1. For handheld shooting, you should use a shutter speed NO SLOWER than 1/focal length...400mm lens shoulld be shot with a shutter speed of 1/400...some people will tell you that that rule was for 35mm bodies and since the body you have has 1.6x the field of view of a 35mm camera, you should multiply the rule by 1.6...in the case of the 400mm that would be a minimum of 1/640 or so
2. INCREASE your ISO setting to one that allows you to use that shutter speed....but...
3. use an F-stop smaller than wide open...that will give you more depth of field/focus...more in focus in front of and behind the point of focus...You may have to INCREASE ISO to allow you to use F8 or F11 since the smaller F-stop will let in less light (like the faster shutter speed).....
4. You do not need to use the fastest ISO that the camera permits...for most daylight situations, ISO of 1000 will allow you to use 1/500 and F8 (that would be the exposure for a cloudy day or light shade)...if it's darker than that increase the ISO to 1600 before using a slower shutter speed or wider aperture....
5. you will not likely see much noise in a full frame image...yes, if you crop a small section and look at it as an 8 x 10, you will see some, but in photoshop you can still smooth it out a bit...
6. Learn more about RAW processing in that PoTN forum where I posted this recently
about sharpening:
AFter sharpening your RAW image to a level 3-5 in DPP...
For sharpening In Photoshop here's a basic rule regarding USM to follow that might help...
Keeping in mind 2 of the variables, Amount and Radius...(excluding threshold)...and with a starting point of 300% and .3 for each respectively...
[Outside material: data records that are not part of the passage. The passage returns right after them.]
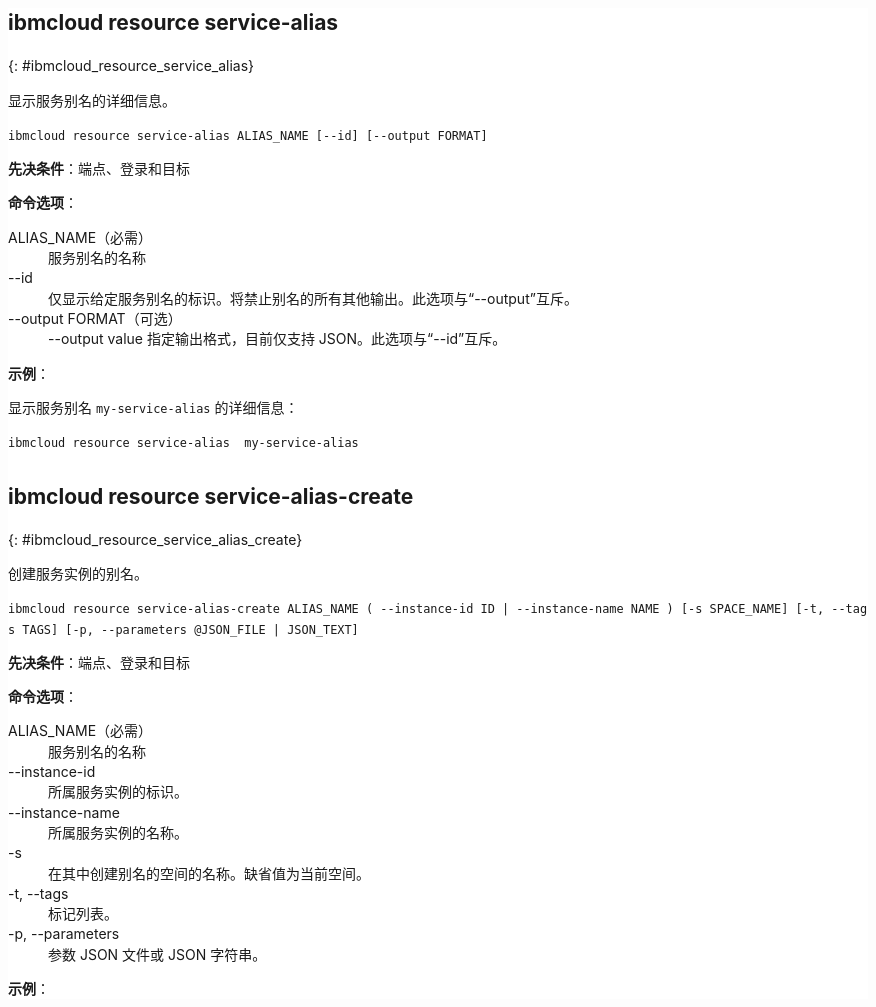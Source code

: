 ## ibmcloud resource service-alias
{: #ibmcloud_resource_service_alias}

显示服务别名的详细信息。
```
ibmcloud resource service-alias ALIAS_NAME [--id] [--output FORMAT]
```

<strong>先决条件</strong>：端点、登录和目标

<strong>命令选项</strong>：
<dl>
  <dt>ALIAS_NAME（必需）</dt>
  <dd>服务别名的名称</dd>
  <dt>--id</dt>
  <dd>仅显示给定服务别名的标识。将禁止别名的所有其他输出。此选项与“--output”互斥。</dd>
  <dt>--output FORMAT（可选）</dt>
  <dd>--output value  指定输出格式，目前仅支持 JSON。此选项与“--id”互斥。</dd>
</dl>

<strong>示例</strong>：

显示服务别名 `my-service-alias` 的详细信息：
```
ibmcloud resource service-alias  my-service-alias
```

## ibmcloud resource service-alias-create
{: #ibmcloud_resource_service_alias_create}

创建服务实例的别名。
```
ibmcloud resource service-alias-create ALIAS_NAME ( --instance-id ID | --instance-name NAME ) [-s SPACE_NAME] [-t, --tags TAGS] [-p, --parameters @JSON_FILE | JSON_TEXT]
```

<strong>先决条件</strong>：端点、登录和目标

<strong>命令选项</strong>：
<dl>
  <dt>ALIAS_NAME（必需）</dt>
  <dd>服务别名的名称</dd>
  <dt>--instance-id</dt>
  <dd>所属服务实例的标识。</dd>
  <dt>--instance-name</dt>
  <dd>所属服务实例的名称。</dd>
  <dt>-s</dt>
  <dd>在其中创建别名的空间的名称。缺省值为当前空间。</dd>
  <dt>-t, --tags</dt>
  <dd>标记列表。</dd>
  <dt>-p, --parameters</dt>
  <dd>参数 JSON 文件或 JSON 字符串。</dd>
</dl>

<strong>示例</strong>：
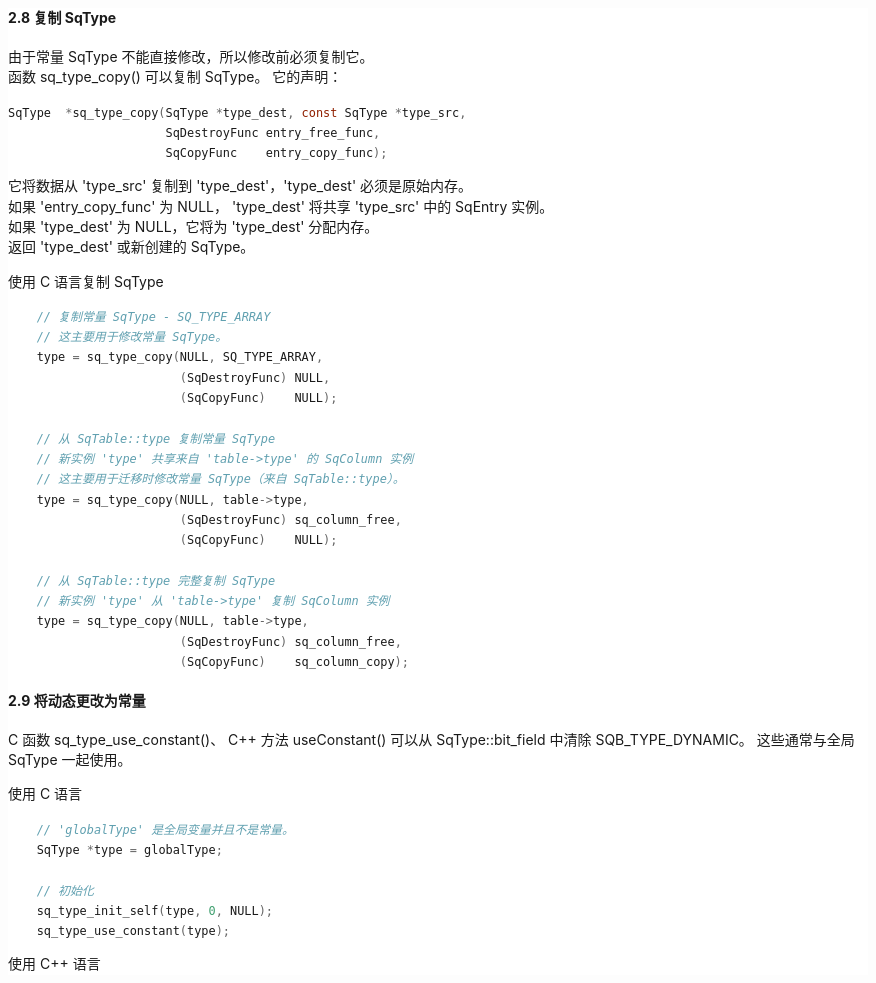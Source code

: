 #### 2.8 复制 SqType

由于常量 SqType 不能直接修改，所以修改前必须复制它。  
函数 sq_type_copy() 可以复制 SqType。 它的声明：

```c
SqType  *sq_type_copy(SqType *type_dest, const SqType *type_src,
                      SqDestroyFunc entry_free_func,
                      SqCopyFunc    entry_copy_func);
```

它将数据从 'type_src' 复制到 'type_dest'，'type_dest' 必须是原始内存。  
如果 'entry_copy_func' 为 NULL， 'type_dest' 将共享 'type_src' 中的 SqEntry 实例。  
如果 'type_dest' 为 NULL，它将为 'type_dest' 分配内存。  
返回 'type_dest' 或新创建的 SqType。  
  
使用 C 语言复制 SqType

```c
	// 复制常量 SqType - SQ_TYPE_ARRAY
	// 这主要用于修改常量 SqType。
	type = sq_type_copy(NULL, SQ_TYPE_ARRAY,
	                    (SqDestroyFunc) NULL,
	                    (SqCopyFunc)    NULL);

	// 从 SqTable::type 复制常量 SqType
	// 新实例 'type' 共享来自 'table->type' 的 SqColumn 实例
	// 这主要用于迁移时修改常量 SqType（来自 SqTable::type）。
	type = sq_type_copy(NULL, table->type,
	                    (SqDestroyFunc) sq_column_free,
	                    (SqCopyFunc)    NULL);

	// 从 SqTable::type 完整复制 SqType
	// 新实例 'type' 从 'table->type' 复制 SqColumn 实例
	type = sq_type_copy(NULL, table->type,
	                    (SqDestroyFunc) sq_column_free,
	                    (SqCopyFunc)    sq_column_copy);
```

#### 2.9 将动态更改为常量

C 函数 sq_type_use_constant()、 C++ 方法 useConstant() 可以从 SqType::bit_field 中清除 SQB_TYPE_DYNAMIC。
这些通常与全局 SqType 一起使用。  
  
使用 C 语言

```c
	// 'globalType' 是全局变量并且不是常量。
	SqType *type = globalType;

	// 初始化
	sq_type_init_self(type, 0, NULL);
	sq_type_use_constant(type);
```

使用 C++ 语言
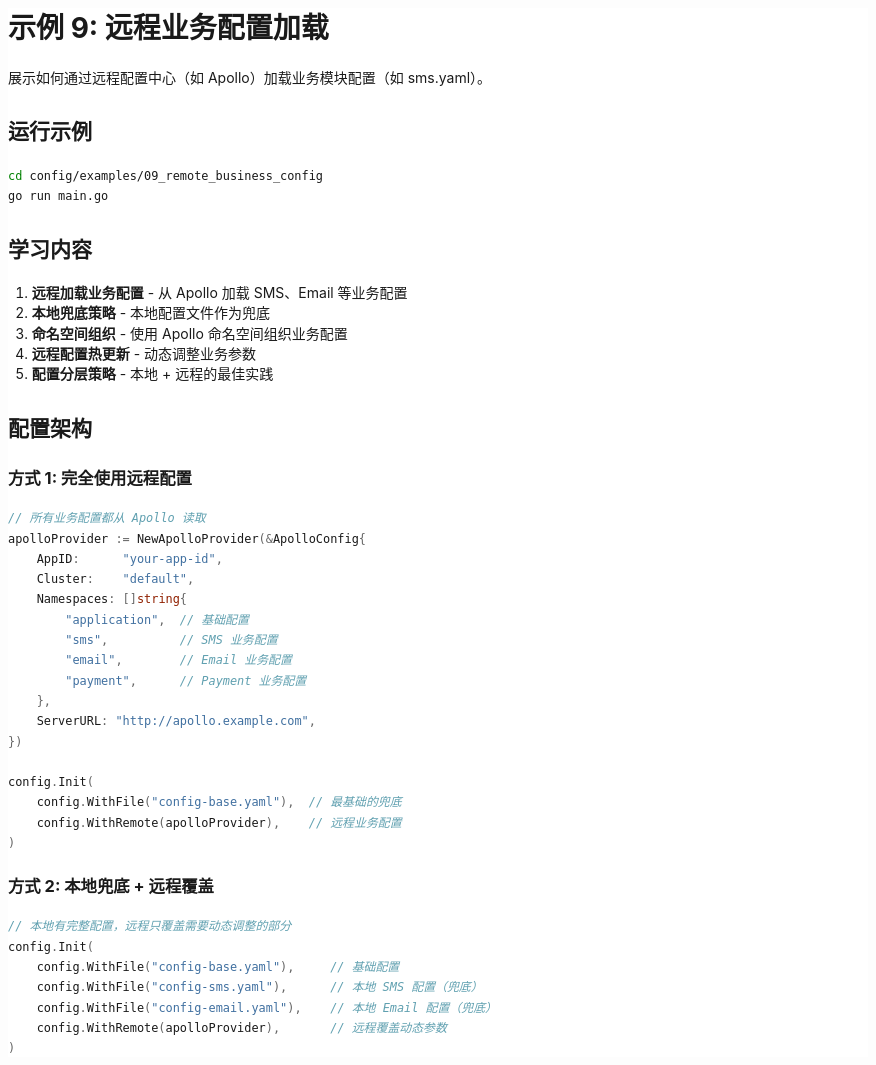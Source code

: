 # 示例 9: 远程业务配置加载

展示如何通过远程配置中心（如 Apollo）加载业务模块配置（如 sms.yaml）。

## 运行示例

```bash
cd config/examples/09_remote_business_config
go run main.go
```

## 学习内容

1. **远程加载业务配置** - 从 Apollo 加载 SMS、Email 等业务配置
2. **本地兜底策略** - 本地配置文件作为兜底
3. **命名空间组织** - 使用 Apollo 命名空间组织业务配置
4. **远程配置热更新** - 动态调整业务参数
5. **配置分层策略** - 本地 + 远程的最佳实践

## 配置架构

### 方式 1: 完全使用远程配置

```go
// 所有业务配置都从 Apollo 读取
apolloProvider := NewApolloProvider(&ApolloConfig{
    AppID:      "your-app-id",
    Cluster:    "default",
    Namespaces: []string{
        "application",  // 基础配置
        "sms",          // SMS 业务配置
        "email",        // Email 业务配置
        "payment",      // Payment 业务配置
    },
    ServerURL: "http://apollo.example.com",
})

config.Init(
    config.WithFile("config-base.yaml"),  // 最基础的兜底
    config.WithRemote(apolloProvider),    // 远程业务配置
)
```

### 方式 2: 本地兜底 + 远程覆盖

```go
// 本地有完整配置，远程只覆盖需要动态调整的部分
config.Init(
    config.WithFile("config-base.yaml"),     // 基础配置
    config.WithFile("config-sms.yaml"),      // 本地 SMS 配置（兜底）
    config.WithFile("config-email.yaml"),    // 本地 Email 配置（兜底）
    config.WithRemote(apolloProvider),       // 远程覆盖动态参数
)
```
Adjusting amount is more subtle than radius...
If the image has few lines and edges, and more texture and tone, like a close-up portrait,
you can use .3 for Radius but you may want to lower to Amount to 200% (adjustments seem take affect I think in 100s: 100, 200, 300...up to 500) or even 100...
You may then increase Radius to .4, .5 or even 1.0 depending on the texture/blocks of tones...this will increase the texture's sharpness nicely...but it ill also increase high ISO noise easily seen in such tonal blocks lacking detail, so be careful there...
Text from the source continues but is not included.